- Panoramic view of the village
- Tresonče Location within North Macedonia
- Country: North Macedonia
- Region: Polog
- Municipality: Mavrovo and Rostuša

Population (2021)
- • Total: 24
- Time zone: UTC+1 (CET)
- • Summer (DST): UTC+2 (CEST)

= Tresonče =

Tresonče (Тресонче /mk/) is a mountainous village located in the Mavrovo and Rostuša Municipality in western North Macedonia. It is a mountain village populated by Macedonian Orthodox Christians. There are also several Orthodox churches in the village.

== Demographics==
Tresonče (Trasniça) is attested in the Ottoman defter of 1467 as a village in the ziamet of Reka which was under the authority of Karagöz Bey.

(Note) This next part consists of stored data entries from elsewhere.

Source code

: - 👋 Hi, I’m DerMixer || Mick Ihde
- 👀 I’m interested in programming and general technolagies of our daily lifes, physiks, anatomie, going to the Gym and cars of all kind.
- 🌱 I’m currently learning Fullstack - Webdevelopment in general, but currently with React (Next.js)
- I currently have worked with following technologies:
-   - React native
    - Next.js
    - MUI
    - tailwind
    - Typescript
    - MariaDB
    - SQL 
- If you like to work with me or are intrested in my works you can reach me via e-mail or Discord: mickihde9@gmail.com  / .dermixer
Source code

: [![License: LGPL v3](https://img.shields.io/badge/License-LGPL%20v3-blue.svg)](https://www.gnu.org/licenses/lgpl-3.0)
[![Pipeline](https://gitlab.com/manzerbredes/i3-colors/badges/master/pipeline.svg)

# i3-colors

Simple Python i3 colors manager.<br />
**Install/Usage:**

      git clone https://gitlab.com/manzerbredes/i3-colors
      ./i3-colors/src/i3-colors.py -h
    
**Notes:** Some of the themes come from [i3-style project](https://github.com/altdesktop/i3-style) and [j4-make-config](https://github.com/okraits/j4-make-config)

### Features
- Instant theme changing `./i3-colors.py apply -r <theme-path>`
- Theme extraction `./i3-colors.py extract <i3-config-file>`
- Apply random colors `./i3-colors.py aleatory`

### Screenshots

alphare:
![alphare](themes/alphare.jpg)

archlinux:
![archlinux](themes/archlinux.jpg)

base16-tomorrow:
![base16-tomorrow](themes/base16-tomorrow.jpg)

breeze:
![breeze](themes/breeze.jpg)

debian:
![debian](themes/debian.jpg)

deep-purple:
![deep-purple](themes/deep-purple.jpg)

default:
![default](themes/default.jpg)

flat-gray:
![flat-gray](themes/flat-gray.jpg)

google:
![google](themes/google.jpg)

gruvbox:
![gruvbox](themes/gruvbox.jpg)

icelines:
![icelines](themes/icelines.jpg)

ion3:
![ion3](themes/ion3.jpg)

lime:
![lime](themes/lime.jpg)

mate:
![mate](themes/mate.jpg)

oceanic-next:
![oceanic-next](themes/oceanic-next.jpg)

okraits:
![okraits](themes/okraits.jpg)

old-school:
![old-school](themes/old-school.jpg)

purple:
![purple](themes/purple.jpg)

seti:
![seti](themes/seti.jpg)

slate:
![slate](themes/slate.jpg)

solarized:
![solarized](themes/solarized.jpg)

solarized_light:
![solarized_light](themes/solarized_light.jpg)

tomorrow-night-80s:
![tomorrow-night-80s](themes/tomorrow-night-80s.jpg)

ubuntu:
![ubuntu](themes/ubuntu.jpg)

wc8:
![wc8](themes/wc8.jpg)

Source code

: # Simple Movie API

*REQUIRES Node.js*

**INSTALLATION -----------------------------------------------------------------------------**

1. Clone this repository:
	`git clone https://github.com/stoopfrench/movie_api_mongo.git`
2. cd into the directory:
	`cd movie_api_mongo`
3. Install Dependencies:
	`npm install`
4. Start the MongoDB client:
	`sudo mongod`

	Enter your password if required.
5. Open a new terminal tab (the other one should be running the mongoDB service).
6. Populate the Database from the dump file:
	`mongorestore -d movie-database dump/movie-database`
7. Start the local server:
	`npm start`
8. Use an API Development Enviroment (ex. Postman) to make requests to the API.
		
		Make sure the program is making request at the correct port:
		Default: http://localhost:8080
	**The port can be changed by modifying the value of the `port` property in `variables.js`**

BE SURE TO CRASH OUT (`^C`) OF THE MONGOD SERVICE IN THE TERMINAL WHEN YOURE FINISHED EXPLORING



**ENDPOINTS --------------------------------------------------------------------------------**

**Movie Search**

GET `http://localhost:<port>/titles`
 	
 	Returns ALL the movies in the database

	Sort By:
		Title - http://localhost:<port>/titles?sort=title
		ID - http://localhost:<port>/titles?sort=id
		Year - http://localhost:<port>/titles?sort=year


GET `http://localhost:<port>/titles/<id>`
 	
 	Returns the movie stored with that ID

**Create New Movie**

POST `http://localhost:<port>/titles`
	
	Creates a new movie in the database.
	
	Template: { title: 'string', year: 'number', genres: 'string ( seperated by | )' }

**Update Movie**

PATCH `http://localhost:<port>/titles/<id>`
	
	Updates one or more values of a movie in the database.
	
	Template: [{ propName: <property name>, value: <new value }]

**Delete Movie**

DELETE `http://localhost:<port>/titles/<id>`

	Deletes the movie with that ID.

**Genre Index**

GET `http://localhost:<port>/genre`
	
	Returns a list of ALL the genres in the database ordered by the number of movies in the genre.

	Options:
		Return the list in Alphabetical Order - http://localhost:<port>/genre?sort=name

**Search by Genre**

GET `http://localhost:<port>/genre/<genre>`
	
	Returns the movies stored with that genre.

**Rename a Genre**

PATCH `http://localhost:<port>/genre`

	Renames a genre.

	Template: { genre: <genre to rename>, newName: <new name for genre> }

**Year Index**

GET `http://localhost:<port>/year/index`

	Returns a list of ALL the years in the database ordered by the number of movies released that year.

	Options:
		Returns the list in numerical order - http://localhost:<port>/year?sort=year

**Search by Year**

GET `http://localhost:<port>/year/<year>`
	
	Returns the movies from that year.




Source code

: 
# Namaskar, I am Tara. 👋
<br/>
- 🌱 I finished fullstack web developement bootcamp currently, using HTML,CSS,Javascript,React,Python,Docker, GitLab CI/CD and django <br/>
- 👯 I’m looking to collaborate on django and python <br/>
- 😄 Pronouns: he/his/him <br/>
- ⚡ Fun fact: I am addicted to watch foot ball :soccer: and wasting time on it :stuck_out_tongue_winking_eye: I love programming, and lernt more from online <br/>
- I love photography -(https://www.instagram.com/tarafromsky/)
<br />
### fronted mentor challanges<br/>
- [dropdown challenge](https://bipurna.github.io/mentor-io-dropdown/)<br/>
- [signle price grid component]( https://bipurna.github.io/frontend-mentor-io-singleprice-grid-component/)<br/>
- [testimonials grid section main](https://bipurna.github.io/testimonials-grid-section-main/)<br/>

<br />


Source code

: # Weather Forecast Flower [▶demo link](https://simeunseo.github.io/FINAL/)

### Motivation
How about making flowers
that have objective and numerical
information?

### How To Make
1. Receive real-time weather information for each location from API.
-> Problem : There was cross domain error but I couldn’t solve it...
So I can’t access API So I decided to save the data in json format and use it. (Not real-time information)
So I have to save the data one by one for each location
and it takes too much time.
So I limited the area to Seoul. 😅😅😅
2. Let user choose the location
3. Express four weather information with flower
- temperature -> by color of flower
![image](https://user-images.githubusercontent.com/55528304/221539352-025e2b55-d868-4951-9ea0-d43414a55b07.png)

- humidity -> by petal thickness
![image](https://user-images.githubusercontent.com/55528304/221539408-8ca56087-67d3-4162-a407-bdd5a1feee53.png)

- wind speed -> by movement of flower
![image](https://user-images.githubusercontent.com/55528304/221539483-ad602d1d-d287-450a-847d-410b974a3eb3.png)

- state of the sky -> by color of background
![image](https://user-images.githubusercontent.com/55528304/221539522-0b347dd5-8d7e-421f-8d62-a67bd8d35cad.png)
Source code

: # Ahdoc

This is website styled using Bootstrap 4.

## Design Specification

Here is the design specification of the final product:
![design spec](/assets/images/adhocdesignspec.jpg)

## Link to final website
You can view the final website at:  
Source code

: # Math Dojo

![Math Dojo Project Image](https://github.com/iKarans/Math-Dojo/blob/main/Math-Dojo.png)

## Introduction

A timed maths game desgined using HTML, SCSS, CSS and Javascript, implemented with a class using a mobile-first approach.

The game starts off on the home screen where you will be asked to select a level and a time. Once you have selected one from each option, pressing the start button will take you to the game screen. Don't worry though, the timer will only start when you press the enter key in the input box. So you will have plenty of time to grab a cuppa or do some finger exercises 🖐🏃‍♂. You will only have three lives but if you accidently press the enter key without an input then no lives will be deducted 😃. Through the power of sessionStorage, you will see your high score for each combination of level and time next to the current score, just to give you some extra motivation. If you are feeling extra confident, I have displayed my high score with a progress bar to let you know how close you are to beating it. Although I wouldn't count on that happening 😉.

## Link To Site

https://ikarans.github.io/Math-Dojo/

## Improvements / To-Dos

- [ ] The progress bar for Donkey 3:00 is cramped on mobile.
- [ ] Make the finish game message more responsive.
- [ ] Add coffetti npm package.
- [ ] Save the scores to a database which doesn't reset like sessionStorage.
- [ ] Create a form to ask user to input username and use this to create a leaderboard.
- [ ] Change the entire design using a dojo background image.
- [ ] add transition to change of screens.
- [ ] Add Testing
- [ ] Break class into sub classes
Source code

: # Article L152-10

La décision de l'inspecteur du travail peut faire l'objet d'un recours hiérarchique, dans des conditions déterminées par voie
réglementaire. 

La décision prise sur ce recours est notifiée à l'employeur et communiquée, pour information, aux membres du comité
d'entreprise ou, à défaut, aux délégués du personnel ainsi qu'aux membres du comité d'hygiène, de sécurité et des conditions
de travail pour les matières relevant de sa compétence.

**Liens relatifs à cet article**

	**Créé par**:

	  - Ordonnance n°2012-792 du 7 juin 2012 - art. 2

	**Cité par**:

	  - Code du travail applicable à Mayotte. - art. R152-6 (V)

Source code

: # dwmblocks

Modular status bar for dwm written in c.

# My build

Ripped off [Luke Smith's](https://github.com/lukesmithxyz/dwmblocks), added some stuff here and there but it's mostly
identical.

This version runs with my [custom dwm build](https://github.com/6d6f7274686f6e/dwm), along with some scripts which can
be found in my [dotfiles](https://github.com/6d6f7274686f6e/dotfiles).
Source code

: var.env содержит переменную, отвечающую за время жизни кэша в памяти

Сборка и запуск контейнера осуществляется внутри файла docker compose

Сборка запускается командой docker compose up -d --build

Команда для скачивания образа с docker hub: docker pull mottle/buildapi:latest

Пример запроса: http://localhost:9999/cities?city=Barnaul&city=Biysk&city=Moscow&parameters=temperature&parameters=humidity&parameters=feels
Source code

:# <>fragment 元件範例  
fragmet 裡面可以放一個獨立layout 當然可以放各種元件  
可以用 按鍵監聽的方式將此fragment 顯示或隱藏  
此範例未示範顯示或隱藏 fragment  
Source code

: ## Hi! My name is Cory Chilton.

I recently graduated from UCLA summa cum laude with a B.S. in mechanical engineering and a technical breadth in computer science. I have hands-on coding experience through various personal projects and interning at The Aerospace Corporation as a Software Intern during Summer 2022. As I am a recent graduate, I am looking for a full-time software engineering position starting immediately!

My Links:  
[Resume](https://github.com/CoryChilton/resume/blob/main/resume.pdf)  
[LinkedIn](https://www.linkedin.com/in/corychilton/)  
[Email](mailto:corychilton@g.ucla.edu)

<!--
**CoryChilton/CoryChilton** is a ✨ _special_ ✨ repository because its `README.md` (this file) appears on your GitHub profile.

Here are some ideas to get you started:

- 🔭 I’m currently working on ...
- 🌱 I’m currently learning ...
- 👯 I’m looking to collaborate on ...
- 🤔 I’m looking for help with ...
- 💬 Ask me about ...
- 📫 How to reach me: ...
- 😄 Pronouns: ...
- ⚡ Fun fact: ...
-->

The village appears as an uninhabited.

According to the statistics of the Bulgarian ethnographer Vasil Kanchov from 1900, 1320 inhabitants lived in the village of Tresonče, all Bulgarians.

According to the Secretary of the Bulgarian Exarchate Dimitar Mišev ("La Macédoine et sa Population Chrétienne"), in 1905 there were 1680 Bulgarians (exarchists) in Tresonče.

According to a 1929 ethnographic map by Russian Slavist Afanasy Selishchev, Tresonče was a Bulgarian village.

According to the 1942 Albanian census, Tresonče was inhabited by 454 Bulgarians.

The village is traditionally inhabited by the ethnographic group of Mijaks, the inhabitants identifying as ethnic Macedonians (as of the 2021 census; 24 inhabitants).

==Notable people==
- Dimitar Krstev, known as Dičo Zograf, icon painter
- Dimitar Pandilov - Artist skilled in Macedonian arts, considered the founder of modern Macedonian art.
- Andrey Damyanov - Although not born in Tresonče, his family was from there, he was a very famous architect.
- Josif Mihajlović Jurukovski (1887–1941), mayor of Skopje, born in Tresonče
- Toma Smiljanić-Bradina (1888–1969), Serbian ethnographer, philologist, dramatist and publicist, born in Tresonče
- Sirma Voyvoda, Bulgarian rebel. Considered a national heroine in North Macedonia.